Data provided —
+++++

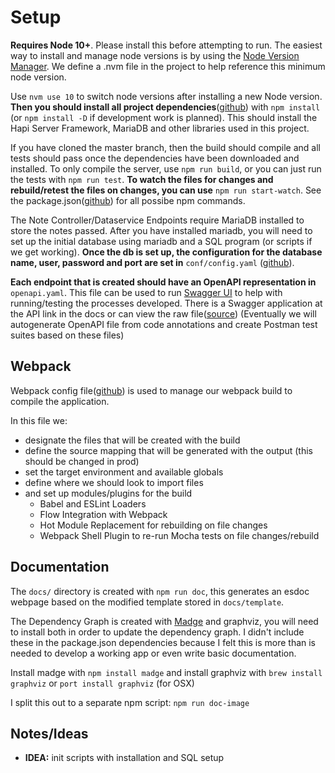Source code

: # Setup

**Requires Node 10+**. Please install this before attempting to run. The easiest way to install and
manage node versions is by using the [Node Version Manager](https://github.com/nvm-sh/nvm). We define a .nvm file
in the project to help reference this minimum node version.

Use `nvm use 10` to switch node versions after installing a new Node version. **Then you should install all
project dependencies**([github](https://github.com/devlinjunker/template.node.hapi/blob/master/package.json#L30)) 
with `npm install` (or `npm install -D` if development work is planned). This should install the Hapi Server Framework,
 MariaDB and other libraries used in this project.

If you have cloned the master branch, then the build should compile and all tests should pass once the
dependencies have been downloaded and installed. To only compile the server, use `npm run build`, or you can
just run the tests with `npm run test`. **To watch the files for changes and rebuild/retest the files
on changes, you can use** `npm run start-watch`. See the package.json([github](https://github.com/devlinjunker/template.node.hapi/blob/master/package.json#L17))
for all possibe npm commands.

The Note Controller/Dataservice Endpoints require MariaDB installed to store the notes passed. After you
have installed mariadb, you will need to set up the initial database using mariadb and a SQL program (or
scripts if we get working). **Once the db is set up, the configuration for the database name, user, password
and port are set in** `conf/config.yaml`
([github](https://github.com/devlinjunker/template.node.hapi/blob/master/conf/config.yaml)).

**Each endpoint that is created should have an OpenAPI representation in** `openapi.yaml`. This file can be
used to run [Swagger UI](https://swagger.io/tools/swagger-ui/) to help with running/testing the processes
developed. There is a Swagger application at the API link in the docs or can view the raw
file([source](../swagger/openapi.yaml)) (Eventually we will autogenerate OpenAPI file from code annotations
and create Postman test suites based on these files)

## Webpack

Webpack config file([github](https://github.com/devlinjunker/template.node.hapi/blob/master/webpack.config.js))
is used to manage our webpack build to compile the application. 

In this file we:
  - designate the files that will be created with the build
  - define the source mapping that will be generated with the output (this should be changed in prod)
  - set the target environment and available globals
  - define where we should look to import files
  - and set up modules/plugins for the build
    - Babel and ESLint Loaders
    - Flow Integration with Webpack
    - Hot Module Replacement for rebuilding on file changes
    - Webpack Shell Plugin to re-run Mocha tests on file changes/rebuild

## Documentation

The `docs/` directory is created with `npm run doc`, this generates an esdoc webpage based on the modified
template stored in `docs/template`.

The Dependency Graph is created with [Madge](https://github.com/pahen/madge) and graphviz, you will need to
install both in order to update the dependency graph. I didn't include these in the package.json dependencies
because I felt this is more than is needed to develop a working app or even write basic documentation.

Install madge with `npm install madge` and install graphviz with `brew install graphviz` or
`port install graphviz` (for OSX)

I split this out to a separate npm script: `npm run doc-image`


## Notes/Ideas
  - **IDEA:**  init scripts with installation and SQL setup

+++++

Every record must be set down again exactly; pictures do not belong in the copy.

Exercise result —
Source code

: # Setup

**Requires Node 10+**. Please install this before attempting to run. The easiest way to install and
manage node versions is by using the [Node Version Manager](https://github.com/nvm-sh/nvm). We define a .nvm file
in the project to help reference this minimum node version.

Use `nvm use 10` to switch node versions after installing a new Node version. **Then you should install all
project dependencies**([github](https://github.com/devlinjunker/template.node.hapi/blob/master/package.json#L30)) 
with `npm install` (or `npm install -D` if development work is planned). This should install the Hapi Server Framework,
 MariaDB and other libraries used in this project.

If you have cloned the master branch, then the build should compile and all tests should pass once the
dependencies have been downloaded and installed. To only compile the server, use `npm run build`, or you can
just run the tests with `npm run test`. **To watch the files for changes and rebuild/retest the files
on changes, you can use** `npm run start-watch`. See the package.json([github](https://github.com/devlinjunker/template.node.hapi/blob/master/package.json#L17))
for all possibe npm commands.

The Note Controller/Dataservice Endpoints require MariaDB installed to store the notes passed. After you
have installed mariadb, you will need to set up the initial database using mariadb and a SQL program (or
scripts if we get working). **Once the db is set up, the configuration for the database name, user, password
and port are set in** `conf/config.yaml`
([github](https://github.com/devlinjunker/template.node.hapi/blob/master/conf/config.yaml)).

**Each endpoint that is created should have an OpenAPI representation in** `openapi.yaml`. This file can be
used to run [Swagger UI](https://swagger.io/tools/swagger-ui/) to help with running/testing the processes
developed. There is a Swagger application at the API link in the docs or can view the raw
file([source](../swagger/openapi.yaml)) (Eventually we will autogenerate OpenAPI file from code annotations
and create Postman test suites based on these files)

## Webpack

Webpack config file([github](https://github.com/devlinjunker/template.node.hapi/blob/master/webpack.config.js))
is used to manage our webpack build to compile the application. 

In this file we:
  - designate the files that will be created with the build
  - define the source mapping that will be generated with the output (this should be changed in prod)
  - set the target environment and available globals
  - define where we should look to import files
  - and set up modules/plugins for the build
    - Babel and ESLint Loaders
    - Flow Integration with Webpack
    - Hot Module Replacement for rebuilding on file changes
    - Webpack Shell Plugin to re-run Mocha tests on file changes/rebuild

## Documentation

The `docs/` directory is created with `npm run doc`, this generates an esdoc webpage based on the modified
template stored in `docs/template`.

The Dependency Graph is created with [Madge](https://github.com/pahen/madge) and graphviz, you will need to
install both in order to update the dependency graph. I didn't include these in the package.json dependencies
because I felt this is more than is needed to develop a working app or even write basic documentation.

Install madge with `npm install madge` and install graphviz with `brew install graphviz` or
`port install graphviz` (for OSX)

I split this out to a separate npm script: `npm run doc-image`


## Notes/Ideas
  - **IDEA:**  init scripts with installation and SQL setup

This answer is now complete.